---- PROVIDED RECORDS
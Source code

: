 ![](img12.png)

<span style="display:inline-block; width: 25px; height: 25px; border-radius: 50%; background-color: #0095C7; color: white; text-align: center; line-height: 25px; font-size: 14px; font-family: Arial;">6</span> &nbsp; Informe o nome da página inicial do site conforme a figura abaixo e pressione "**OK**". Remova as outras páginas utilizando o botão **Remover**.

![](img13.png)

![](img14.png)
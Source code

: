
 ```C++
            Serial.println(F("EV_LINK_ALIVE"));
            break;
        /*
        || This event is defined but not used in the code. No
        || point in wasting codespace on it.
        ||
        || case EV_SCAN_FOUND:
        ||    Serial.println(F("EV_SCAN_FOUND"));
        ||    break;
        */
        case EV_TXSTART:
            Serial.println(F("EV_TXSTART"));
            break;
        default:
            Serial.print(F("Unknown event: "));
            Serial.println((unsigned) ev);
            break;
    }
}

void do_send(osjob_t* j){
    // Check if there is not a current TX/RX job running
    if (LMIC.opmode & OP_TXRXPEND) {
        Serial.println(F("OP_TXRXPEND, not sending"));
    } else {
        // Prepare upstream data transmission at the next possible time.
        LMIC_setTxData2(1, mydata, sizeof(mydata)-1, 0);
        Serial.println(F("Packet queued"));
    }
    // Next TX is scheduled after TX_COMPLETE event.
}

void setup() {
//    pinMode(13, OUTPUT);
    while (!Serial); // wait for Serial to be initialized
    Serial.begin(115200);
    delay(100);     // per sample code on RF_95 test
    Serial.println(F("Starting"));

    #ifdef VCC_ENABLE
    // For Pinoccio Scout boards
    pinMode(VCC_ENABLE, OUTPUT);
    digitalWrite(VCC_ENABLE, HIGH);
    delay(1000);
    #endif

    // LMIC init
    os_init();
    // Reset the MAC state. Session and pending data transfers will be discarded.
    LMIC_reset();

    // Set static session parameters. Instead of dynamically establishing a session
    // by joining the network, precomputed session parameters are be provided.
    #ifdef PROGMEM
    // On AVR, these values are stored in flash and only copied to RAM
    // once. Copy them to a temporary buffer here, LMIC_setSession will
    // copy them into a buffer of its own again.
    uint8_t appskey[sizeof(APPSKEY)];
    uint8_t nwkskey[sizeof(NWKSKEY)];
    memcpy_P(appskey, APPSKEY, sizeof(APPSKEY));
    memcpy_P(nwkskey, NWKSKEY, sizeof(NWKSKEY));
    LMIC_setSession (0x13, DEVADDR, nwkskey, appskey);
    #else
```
--------
- _EXERCISE AIM_
The entries above must be repeated word for word.

- _SOLUTION TO THIS TASK_
Source code

: ![](img12.png)

<span style="display:inline-block; width: 25px; height: 25px; border-radius: 50%; background-color: #0095C7; color: white; text-align: center; line-height: 25px; font-size: 14px; font-family: Arial;">6</span> &nbsp; Informe o nome da página inicial do site conforme a figura abaixo e pressione "**OK**". Remova as outras páginas utilizando o botão **Remover**.

![](img13.png)

![](img14.png)
Source code

:
 ```C++
            Serial.println(F("EV_LINK_ALIVE"));
            break;
        /*
        || This event is defined but not used in the code. No
        || point in wasting codespace on it.
        ||
        || case EV_SCAN_FOUND:
        ||    Serial.println(F("EV_SCAN_FOUND"));
        ||    break;
        */
        case EV_TXSTART:
            Serial.println(F("EV_TXSTART"));
            break;
        default:
            Serial.print(F("Unknown event: "));
            Serial.println((unsigned) ev);
            break;
    }
}

void do_send(osjob_t* j){
    // Check if there is not a current TX/RX job running
    if (LMIC.opmode & OP_TXRXPEND) {
        Serial.println(F("OP_TXRXPEND, not sending"));
    } else {
        // Prepare upstream data transmission at the next possible time.
        LMIC_setTxData2(1, mydata, sizeof(mydata)-1, 0);
        Serial.println(F("Packet queued"));
    }
    // Next TX is scheduled after TX_COMPLETE event.
}

void setup() {
//    pinMode(13, OUTPUT);
    while (!Serial); // wait for Serial to be initialized
    Serial.begin(115200);
    delay(100);     // per sample code on RF_95 test
    Serial.println(F("Starting"));

    #ifdef VCC_ENABLE
    // For Pinoccio Scout boards
    pinMode(VCC_ENABLE, OUTPUT);
    digitalWrite(VCC_ENABLE, HIGH);
    delay(1000);
    #endif

    // LMIC init
    os_init();
    // Reset the MAC state. Session and pending data transfers will be discarded.
    LMIC_reset();

    // Set static session parameters. Instead of dynamically establishing a session
    // by joining the network, precomputed session parameters are be provided.
    #ifdef PROGMEM
    // On AVR, these values are stored in flash and only copied to RAM
    // once. Copy them to a temporary buffer here, LMIC_setSession will
    // copy them into a buffer of its own again.
    uint8_t appskey[sizeof(APPSKEY)];
    uint8_t nwkskey[sizeof(NWKSKEY)];
    memcpy_P(appskey, APPSKEY, sizeof(APPSKEY));
    memcpy_P(nwkskey, NWKSKEY, sizeof(NWKSKEY));
    LMIC_setSession (0x13, DEVADDR, nwkskey, appskey);
    #else
```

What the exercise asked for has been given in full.